Ukrainian artwork in public space in Temse under the sign of solidarity and peace

  • 2022-05-30
  • Alec Lamberts, councilor of the City of Temse in Belgium

Inspired by a public call by the European ngo De Structura, Council Members Alec Lamberts and Sien Steels of the City of Temse in Belgium from the local party TESAMEN (means ‘together’) added a draft decision to the agenda of the City Council for today, 30 May 2022.

The opposition council members ask their local government to invest a minimum amount of 2000 with an upper margin of 10,000 euro on a monument for peace made by an Ukranian 50+ artist who is still residing and trying to survive in Ukraine, displayed in the public space of their hometown in Belgium.

“We live in a luxury position in comparison to the war in Ukraine at the very moment,” says councillor Lamberts (23), “but in Eastern Europe they are faced with all the misery and traumas of Ukrainian refugees, collectively searching for a liveable environment. Out of European solidarity we should do more than we do now in Western Europe and that is why I put together an effort with councillor Steels into submitting and writing a draft decision for the council. We hope the majority of N-VA, Open VLD and CD&V (ruling political parties) see this is not about us, but about helping people in war.”

Ngo De Structura, a European ngo that provides peer-to-peer and expert support for young professionals when starting their careers, have both Ukrainian and Russian members on their team and published an open call, a cry for help, on their website.

“As many of these artists are currently stuck in Ukraine together with their art, you either commission them to deliver the work a year from now or deliver the existing piece whenever it becomes possible. You help them, they help people around them”, states Anastasia Lemberg-Lvova and Katerina Lipovka from De Structura.

“Our team unanimously and unequivocally condemns the war in Ukraine - murder of civilians, rape of women and children, destruction of Ukrainian cities and the ongoing intimidation of European counties in the region. We stand with Ukraine.”

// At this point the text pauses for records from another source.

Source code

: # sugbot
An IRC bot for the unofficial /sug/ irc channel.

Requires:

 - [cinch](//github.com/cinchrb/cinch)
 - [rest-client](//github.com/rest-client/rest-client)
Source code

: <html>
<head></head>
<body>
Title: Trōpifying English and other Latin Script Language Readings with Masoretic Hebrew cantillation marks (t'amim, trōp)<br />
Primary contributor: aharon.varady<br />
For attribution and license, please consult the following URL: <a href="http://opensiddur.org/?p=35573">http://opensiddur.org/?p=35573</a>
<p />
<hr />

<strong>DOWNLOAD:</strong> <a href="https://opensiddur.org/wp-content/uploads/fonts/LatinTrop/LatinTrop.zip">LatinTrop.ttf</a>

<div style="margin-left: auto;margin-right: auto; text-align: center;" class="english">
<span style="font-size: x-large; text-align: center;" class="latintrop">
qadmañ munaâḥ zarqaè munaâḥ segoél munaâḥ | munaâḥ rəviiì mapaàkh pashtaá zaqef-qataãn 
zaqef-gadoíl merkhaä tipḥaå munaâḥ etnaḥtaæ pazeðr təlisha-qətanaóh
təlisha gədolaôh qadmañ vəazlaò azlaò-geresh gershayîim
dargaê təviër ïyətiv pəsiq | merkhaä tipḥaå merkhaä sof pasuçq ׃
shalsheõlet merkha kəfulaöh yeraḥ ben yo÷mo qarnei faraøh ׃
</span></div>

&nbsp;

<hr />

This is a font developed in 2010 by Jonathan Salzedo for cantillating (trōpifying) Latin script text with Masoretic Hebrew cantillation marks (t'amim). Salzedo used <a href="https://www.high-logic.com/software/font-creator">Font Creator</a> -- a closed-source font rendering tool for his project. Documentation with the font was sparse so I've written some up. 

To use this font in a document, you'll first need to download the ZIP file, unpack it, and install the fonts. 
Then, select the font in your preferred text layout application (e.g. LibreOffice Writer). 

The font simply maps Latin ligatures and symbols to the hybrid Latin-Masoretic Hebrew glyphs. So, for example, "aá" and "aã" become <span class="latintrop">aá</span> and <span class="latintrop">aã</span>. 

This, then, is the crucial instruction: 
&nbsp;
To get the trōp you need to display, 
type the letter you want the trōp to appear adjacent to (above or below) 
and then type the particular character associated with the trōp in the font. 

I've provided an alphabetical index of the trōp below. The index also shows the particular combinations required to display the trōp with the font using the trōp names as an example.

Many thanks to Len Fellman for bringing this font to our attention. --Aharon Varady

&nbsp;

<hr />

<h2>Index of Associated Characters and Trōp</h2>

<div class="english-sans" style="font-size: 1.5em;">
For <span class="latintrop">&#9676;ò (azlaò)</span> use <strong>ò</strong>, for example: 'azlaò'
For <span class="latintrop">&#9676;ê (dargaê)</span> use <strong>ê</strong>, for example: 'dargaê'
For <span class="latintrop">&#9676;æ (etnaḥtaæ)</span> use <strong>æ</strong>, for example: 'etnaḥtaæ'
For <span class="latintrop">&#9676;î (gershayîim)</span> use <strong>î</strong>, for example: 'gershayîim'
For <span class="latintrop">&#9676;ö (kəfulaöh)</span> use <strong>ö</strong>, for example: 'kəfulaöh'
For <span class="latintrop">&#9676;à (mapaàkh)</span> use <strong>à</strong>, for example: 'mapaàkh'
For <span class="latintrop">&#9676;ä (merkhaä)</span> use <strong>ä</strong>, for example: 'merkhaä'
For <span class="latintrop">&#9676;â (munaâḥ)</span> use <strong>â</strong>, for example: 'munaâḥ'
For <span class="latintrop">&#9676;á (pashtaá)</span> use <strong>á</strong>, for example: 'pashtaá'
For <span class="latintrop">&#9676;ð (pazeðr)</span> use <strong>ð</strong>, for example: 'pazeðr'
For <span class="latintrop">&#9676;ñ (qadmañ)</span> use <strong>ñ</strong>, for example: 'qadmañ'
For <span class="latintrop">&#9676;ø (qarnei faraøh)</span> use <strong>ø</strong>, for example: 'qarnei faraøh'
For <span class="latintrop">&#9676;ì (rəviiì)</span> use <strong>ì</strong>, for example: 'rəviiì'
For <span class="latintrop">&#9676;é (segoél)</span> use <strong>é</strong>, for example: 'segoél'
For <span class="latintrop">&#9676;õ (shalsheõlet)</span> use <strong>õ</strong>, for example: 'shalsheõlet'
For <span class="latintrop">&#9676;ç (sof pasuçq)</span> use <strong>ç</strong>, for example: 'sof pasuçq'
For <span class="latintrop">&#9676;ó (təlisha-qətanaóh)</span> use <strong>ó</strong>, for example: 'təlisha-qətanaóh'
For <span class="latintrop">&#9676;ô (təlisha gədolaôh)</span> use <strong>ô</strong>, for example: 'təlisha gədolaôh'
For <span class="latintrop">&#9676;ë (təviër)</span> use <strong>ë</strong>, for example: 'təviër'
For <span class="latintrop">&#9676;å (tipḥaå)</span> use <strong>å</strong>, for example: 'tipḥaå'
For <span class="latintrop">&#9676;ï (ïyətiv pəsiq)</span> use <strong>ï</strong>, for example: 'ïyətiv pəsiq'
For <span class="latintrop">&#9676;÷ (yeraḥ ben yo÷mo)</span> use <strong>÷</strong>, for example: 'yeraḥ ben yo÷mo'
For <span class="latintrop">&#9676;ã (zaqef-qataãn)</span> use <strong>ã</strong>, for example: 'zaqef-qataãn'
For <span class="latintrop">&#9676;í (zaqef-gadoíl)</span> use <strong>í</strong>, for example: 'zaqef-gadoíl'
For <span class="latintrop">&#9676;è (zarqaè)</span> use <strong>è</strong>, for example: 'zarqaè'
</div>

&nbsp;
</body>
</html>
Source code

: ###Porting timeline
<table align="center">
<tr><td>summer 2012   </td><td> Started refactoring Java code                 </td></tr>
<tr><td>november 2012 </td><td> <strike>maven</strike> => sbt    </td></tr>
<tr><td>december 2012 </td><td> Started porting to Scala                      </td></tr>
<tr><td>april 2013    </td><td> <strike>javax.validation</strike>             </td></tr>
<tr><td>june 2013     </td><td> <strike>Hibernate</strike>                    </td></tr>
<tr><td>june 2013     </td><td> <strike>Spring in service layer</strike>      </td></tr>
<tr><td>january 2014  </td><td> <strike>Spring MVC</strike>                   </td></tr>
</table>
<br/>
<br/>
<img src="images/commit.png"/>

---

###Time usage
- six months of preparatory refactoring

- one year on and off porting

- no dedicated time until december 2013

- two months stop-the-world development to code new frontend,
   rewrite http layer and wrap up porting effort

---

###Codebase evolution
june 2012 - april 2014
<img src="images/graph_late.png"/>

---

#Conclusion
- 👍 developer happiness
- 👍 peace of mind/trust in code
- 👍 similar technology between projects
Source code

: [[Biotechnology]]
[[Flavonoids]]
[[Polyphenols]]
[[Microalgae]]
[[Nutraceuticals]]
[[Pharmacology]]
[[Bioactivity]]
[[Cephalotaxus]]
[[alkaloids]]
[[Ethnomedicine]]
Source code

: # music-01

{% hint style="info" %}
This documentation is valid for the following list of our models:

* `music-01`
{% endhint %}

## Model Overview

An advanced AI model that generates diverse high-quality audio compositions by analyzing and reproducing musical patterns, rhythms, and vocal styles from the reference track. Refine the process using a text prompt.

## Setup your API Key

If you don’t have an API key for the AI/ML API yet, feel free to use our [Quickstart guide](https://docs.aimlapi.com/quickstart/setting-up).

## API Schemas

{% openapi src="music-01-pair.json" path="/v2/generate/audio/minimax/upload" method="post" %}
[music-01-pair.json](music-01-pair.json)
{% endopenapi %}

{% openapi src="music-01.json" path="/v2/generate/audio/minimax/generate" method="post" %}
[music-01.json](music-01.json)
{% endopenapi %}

De Structura is happy that the young generation of Ukrainian artists did receive a lot of chances from European art institutions to continue their work and flee to somewhere safe. Although the ngo sees that the elder generations are mainly overlooked and do feel abandoned while still residing in Ukraine. They see how the fruits and financial reserves of their hard work are crumbling down by surviving in a war country, which results in a lot of pressure on them and their communities.

By buying a monument as a European Local government, you show solidarity and help communities and whole families survive with direct money. “And you get a much-needed modern memory of the worth of peace. We tend to forget the value of living without war.” adds councillors Lamberts and Steels.

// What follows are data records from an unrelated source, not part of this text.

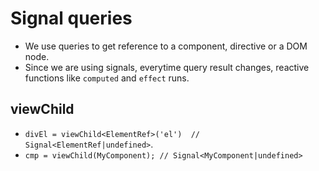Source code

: # Signal queries

- We use queries to get reference to a component, directive or a DOM node.
- Since we are using signals, everytime query result changes, reactive functions like `computed` and `effect` runs.

## viewChild

- `divEl = viewChild<ElementRef>('el')  // Signal<ElementRef|undefined>`.
- `cmp = viewChild(MyComponent); // Signal<MyComponent|undefined>`
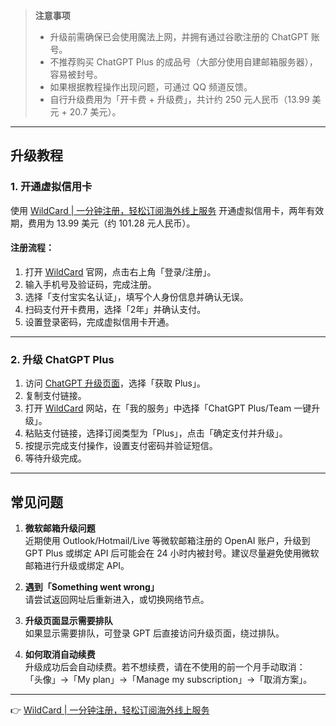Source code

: > **注意事项**  
> - 升级前需确保已会使用魔法上网，并拥有通过谷歌注册的 ChatGPT 账号。  
> - 不推荐购买 ChatGPT Plus 的成品号（大部分使用自建邮箱服务器），容易被封号。  
> - 如果根据教程操作出现问题，可通过 QQ 频道反馈。  
> - 自行升级费用为「开卡费 + 升级费」，共计约 250 元人民币（13.99 美元 + 20.7 美元）。  

---

## 升级教程

### 1. 开通虚拟信用卡

使用 [WildCard | 一分钟注册，轻松订阅海外线上服务](https://bit.ly/bewildcard) 开通虚拟信用卡，两年有效期，费用为 13.99 美元（约 101.28 元人民币）。

#### 注册流程：
1. 打开 [WildCard](https://bit.ly/bewildcard) 官网，点击右上角「登录/注册」。  
2. 输入手机号及验证码，完成注册。  
3. 选择「支付宝实名认证」，填写个人身份信息并确认无误。  
4. 扫码支付开卡费用，选择「2年」并确认支付。  
5. 设置登录密码，完成虚拟信用卡开通。

---

### 2. 升级 ChatGPT Plus

1. 访问 [ChatGPT 升级页面](https://chat.openai.com/#pricing)，选择「获取 Plus」。  
2. 复制支付链接。  
3. 打开 [WildCard](https://bit.ly/bewildcard) 网站，在「我的服务」中选择「ChatGPT Plus/Team 一键升级」。  
4. 粘贴支付链接，选择订阅类型为「Plus」，点击「确定支付并升级」。  
5. 按提示完成支付操作，设置支付密码并验证短信。  
6. 等待升级完成。

---

## 常见问题

1. **微软邮箱升级问题**  
   近期使用 Outlook/Hotmail/Live 等微软邮箱注册的 OpenAI 账户，升级到 GPT Plus 或绑定 API 后可能会在 24 小时内被封号。建议尽量避免使用微软邮箱进行升级或绑定 API。

2. **遇到「Something went wrong」**  
   请尝试返回网址后重新进入，或切换网络节点。

3. **升级页面显示需要排队**  
   如果显示需要排队，可登录 GPT 后直接访问升级页面，绕过排队。

4. **如何取消自动续费**  
   升级成功后会自动续费。若不想续费，请在不使用的前一个月手动取消：  
   「头像」->「My plan」->「Manage my subscription」->「取消方案」。

---

👉 [WildCard | 一分钟注册，轻松订阅海外线上服务](https://bit.ly/bewildcard)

“As an older amateur artist myself, I see and feel the need to support older artists in a country faced with war,” states councillor Sien Steels (63). “We easily forget the older generations while they may have had a successful career and see now everything vanishing in front of their eyes. Heartbreaking, and they do not have a social safety net by the state as we know it in Belgium.”

The call of De Structura is also valid for all citizens: “if you can spend 2000 euros on an art piece for your home or garden, you can help a lot.” says Anastasia from De Structura.